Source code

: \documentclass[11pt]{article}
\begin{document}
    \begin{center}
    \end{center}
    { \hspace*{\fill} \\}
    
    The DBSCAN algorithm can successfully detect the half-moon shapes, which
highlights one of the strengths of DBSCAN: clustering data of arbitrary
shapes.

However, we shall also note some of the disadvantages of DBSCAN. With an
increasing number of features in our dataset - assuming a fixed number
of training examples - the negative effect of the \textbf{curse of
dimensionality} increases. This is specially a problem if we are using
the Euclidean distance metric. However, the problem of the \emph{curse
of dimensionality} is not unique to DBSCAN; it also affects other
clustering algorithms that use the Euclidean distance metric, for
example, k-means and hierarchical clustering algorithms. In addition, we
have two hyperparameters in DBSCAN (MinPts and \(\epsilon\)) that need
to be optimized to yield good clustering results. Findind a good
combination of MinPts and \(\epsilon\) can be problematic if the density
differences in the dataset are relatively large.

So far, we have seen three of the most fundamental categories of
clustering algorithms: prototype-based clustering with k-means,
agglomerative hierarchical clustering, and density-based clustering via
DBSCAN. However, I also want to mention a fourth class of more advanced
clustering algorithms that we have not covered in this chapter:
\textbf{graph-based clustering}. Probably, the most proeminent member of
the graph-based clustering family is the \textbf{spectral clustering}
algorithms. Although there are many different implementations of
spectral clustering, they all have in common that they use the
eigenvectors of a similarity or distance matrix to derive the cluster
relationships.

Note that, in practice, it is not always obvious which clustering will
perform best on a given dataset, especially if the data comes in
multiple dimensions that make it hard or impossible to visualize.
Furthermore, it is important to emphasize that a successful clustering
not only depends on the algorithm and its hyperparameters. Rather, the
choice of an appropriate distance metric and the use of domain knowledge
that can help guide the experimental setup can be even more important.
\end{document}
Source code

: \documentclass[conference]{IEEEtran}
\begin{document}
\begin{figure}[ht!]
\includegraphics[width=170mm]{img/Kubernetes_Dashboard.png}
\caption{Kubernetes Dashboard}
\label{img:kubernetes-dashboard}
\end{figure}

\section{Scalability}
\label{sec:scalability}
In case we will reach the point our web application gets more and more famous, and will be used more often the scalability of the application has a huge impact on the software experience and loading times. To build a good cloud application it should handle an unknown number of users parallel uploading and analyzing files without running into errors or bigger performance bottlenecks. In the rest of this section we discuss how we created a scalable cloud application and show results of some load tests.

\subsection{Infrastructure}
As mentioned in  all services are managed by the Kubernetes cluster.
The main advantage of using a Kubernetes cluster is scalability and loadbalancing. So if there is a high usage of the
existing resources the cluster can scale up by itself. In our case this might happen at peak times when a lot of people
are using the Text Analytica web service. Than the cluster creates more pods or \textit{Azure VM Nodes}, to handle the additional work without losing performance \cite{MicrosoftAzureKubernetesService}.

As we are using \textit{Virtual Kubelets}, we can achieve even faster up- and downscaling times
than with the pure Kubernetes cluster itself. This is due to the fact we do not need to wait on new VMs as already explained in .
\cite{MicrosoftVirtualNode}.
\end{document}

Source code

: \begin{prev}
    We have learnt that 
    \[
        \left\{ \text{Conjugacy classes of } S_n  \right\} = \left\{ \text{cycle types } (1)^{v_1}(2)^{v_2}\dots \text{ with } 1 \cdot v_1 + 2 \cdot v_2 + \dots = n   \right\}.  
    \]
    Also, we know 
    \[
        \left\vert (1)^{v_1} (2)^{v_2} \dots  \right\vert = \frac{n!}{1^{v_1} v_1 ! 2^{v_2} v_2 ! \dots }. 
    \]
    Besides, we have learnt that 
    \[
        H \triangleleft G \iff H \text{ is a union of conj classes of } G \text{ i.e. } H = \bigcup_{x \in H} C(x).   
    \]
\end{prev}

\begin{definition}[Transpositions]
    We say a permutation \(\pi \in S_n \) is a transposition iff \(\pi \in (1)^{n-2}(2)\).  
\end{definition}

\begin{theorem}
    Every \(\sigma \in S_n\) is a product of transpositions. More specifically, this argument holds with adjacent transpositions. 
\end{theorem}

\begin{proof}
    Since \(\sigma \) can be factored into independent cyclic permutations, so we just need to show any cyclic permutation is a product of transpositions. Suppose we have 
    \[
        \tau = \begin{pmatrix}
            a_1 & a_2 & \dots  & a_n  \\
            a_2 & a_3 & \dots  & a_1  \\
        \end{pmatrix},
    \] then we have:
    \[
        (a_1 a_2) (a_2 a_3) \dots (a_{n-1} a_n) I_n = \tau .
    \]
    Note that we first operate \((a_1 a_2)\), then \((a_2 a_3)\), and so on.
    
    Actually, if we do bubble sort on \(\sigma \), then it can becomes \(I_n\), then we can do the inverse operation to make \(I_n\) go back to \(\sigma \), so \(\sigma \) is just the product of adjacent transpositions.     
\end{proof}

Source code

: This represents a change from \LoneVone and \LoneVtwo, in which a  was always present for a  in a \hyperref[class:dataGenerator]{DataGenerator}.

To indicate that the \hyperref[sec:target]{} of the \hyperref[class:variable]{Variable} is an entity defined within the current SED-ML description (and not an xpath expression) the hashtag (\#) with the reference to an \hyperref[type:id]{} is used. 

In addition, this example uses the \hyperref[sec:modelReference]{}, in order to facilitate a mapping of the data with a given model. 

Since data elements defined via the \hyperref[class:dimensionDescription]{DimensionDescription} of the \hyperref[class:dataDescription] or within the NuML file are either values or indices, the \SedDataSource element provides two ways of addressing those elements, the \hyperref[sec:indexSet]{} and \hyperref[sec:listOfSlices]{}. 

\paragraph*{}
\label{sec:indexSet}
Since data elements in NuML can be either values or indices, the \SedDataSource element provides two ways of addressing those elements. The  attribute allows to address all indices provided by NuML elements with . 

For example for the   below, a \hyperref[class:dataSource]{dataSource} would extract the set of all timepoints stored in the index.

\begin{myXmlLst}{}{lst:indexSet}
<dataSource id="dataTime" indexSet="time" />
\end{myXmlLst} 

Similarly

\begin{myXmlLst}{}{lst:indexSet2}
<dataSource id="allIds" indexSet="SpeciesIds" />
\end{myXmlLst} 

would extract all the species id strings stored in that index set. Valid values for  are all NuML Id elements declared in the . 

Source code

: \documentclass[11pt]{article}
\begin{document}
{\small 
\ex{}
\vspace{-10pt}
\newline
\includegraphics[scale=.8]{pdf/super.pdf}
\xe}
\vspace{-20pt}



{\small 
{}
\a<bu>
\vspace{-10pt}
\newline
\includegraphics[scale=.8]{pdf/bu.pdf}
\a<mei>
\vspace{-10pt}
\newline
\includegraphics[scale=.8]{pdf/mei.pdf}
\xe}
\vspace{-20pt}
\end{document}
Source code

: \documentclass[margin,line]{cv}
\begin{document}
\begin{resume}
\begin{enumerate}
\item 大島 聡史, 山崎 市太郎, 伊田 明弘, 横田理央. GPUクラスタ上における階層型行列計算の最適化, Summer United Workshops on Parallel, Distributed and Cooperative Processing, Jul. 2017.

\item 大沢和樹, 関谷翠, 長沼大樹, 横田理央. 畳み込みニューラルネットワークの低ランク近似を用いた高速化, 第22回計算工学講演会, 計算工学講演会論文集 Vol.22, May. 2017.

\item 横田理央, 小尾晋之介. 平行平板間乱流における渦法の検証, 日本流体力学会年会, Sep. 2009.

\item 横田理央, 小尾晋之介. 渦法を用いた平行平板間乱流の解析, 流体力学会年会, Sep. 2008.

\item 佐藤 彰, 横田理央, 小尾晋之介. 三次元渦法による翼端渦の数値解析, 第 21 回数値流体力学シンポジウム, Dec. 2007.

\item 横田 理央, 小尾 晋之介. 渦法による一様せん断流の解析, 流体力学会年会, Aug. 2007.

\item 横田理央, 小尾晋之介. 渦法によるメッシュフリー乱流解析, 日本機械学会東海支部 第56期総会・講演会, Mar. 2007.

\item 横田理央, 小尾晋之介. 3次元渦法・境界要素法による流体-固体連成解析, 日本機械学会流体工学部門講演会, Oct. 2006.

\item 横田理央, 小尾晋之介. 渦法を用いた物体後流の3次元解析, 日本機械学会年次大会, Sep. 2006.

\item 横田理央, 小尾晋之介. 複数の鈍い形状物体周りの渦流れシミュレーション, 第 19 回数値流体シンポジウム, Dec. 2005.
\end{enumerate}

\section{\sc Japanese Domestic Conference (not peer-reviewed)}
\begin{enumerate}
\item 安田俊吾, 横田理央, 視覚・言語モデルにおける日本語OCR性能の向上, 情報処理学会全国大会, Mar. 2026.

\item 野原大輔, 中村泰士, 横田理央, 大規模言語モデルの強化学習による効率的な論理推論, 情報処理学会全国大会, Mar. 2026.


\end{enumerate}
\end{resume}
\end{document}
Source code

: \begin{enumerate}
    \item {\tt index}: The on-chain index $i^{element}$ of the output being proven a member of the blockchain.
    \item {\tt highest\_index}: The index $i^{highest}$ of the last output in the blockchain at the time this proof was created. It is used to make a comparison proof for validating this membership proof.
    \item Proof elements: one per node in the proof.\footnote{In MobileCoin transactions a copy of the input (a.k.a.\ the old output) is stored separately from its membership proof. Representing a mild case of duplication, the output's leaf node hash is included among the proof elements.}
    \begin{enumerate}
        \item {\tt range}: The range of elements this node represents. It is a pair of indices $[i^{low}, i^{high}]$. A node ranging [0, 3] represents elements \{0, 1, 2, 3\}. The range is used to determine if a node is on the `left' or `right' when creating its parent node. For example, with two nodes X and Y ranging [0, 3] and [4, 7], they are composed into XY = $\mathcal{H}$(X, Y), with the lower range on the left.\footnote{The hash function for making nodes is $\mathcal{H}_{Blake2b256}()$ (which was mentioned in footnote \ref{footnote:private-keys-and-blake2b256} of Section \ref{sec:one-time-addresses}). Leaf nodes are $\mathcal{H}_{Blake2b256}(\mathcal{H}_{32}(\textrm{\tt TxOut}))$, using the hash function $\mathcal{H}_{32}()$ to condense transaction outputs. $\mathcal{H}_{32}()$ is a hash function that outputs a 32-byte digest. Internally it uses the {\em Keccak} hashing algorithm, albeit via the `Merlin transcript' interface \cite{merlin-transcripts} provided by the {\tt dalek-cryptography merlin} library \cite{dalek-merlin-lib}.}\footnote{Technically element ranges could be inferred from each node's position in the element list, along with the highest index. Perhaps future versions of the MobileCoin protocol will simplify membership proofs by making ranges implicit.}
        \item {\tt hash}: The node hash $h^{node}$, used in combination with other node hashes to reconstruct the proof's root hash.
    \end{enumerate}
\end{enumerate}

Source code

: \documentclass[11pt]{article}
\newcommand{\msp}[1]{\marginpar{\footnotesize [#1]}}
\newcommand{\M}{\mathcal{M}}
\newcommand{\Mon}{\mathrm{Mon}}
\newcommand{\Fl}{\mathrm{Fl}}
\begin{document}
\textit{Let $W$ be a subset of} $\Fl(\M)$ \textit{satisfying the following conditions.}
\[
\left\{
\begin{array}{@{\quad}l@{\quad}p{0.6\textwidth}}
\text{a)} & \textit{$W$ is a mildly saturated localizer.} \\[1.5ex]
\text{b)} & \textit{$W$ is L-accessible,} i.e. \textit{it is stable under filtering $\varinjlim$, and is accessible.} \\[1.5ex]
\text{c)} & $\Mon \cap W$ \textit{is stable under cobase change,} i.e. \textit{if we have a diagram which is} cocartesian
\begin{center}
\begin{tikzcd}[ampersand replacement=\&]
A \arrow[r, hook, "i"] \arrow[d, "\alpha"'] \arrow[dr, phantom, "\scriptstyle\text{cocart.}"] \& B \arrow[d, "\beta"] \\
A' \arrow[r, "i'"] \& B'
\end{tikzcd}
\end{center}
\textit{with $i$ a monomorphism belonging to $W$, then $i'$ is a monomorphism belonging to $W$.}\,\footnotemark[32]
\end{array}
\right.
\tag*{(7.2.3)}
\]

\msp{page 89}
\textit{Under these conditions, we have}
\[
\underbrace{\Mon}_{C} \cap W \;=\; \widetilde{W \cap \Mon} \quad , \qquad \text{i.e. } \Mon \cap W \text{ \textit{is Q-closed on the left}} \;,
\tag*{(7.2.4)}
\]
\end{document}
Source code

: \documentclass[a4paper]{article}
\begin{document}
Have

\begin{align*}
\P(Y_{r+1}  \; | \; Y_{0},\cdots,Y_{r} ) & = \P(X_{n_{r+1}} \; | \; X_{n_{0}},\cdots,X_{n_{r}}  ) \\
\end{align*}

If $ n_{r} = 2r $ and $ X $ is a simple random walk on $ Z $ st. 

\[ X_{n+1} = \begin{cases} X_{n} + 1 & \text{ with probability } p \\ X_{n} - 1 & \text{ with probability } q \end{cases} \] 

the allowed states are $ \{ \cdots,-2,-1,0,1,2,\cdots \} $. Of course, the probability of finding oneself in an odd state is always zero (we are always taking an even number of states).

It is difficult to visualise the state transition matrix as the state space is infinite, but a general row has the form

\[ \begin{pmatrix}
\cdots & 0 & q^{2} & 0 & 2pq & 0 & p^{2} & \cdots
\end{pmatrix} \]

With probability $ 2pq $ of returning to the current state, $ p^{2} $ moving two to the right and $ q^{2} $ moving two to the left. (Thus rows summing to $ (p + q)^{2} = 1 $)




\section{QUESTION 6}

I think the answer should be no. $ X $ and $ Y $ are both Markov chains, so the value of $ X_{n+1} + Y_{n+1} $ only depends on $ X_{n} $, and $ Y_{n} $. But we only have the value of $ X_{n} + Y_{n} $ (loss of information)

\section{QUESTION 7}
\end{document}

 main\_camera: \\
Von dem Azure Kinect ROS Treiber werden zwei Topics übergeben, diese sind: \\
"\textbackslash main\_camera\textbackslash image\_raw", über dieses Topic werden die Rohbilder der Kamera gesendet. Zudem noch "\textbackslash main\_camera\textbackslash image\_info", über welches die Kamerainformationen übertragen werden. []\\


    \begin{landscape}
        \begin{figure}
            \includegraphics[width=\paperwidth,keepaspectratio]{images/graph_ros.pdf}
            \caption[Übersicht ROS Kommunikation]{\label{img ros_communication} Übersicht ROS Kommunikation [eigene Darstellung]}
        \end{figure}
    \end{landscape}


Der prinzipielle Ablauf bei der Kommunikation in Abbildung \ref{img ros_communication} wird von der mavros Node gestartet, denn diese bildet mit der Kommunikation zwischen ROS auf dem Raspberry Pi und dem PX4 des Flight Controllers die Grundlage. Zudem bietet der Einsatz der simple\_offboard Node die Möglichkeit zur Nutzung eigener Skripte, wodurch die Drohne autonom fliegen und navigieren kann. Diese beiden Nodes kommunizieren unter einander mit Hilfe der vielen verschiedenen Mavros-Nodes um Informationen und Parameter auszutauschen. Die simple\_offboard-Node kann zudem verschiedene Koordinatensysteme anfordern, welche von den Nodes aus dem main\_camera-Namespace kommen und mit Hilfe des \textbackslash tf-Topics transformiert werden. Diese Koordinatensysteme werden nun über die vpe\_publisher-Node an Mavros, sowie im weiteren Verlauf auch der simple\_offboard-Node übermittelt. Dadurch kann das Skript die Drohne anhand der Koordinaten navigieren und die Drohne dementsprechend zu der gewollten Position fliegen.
====================
● To do
Pull every line holding "just" out of the records.

● Output of the exercise
    Since \(\sigma \) can be factored into independent cyclic permutations, so we just need to show any cyclic permutation is a product of transpositions. Suppose we have 
    Actually, if we do bubble sort on \(\sigma \), then it can becomes \(I_n\), then we can do the inverse operation to make \(I_n\) go back to \(\sigma \), so \(\sigma \) is just the product of adjacent transpositions.     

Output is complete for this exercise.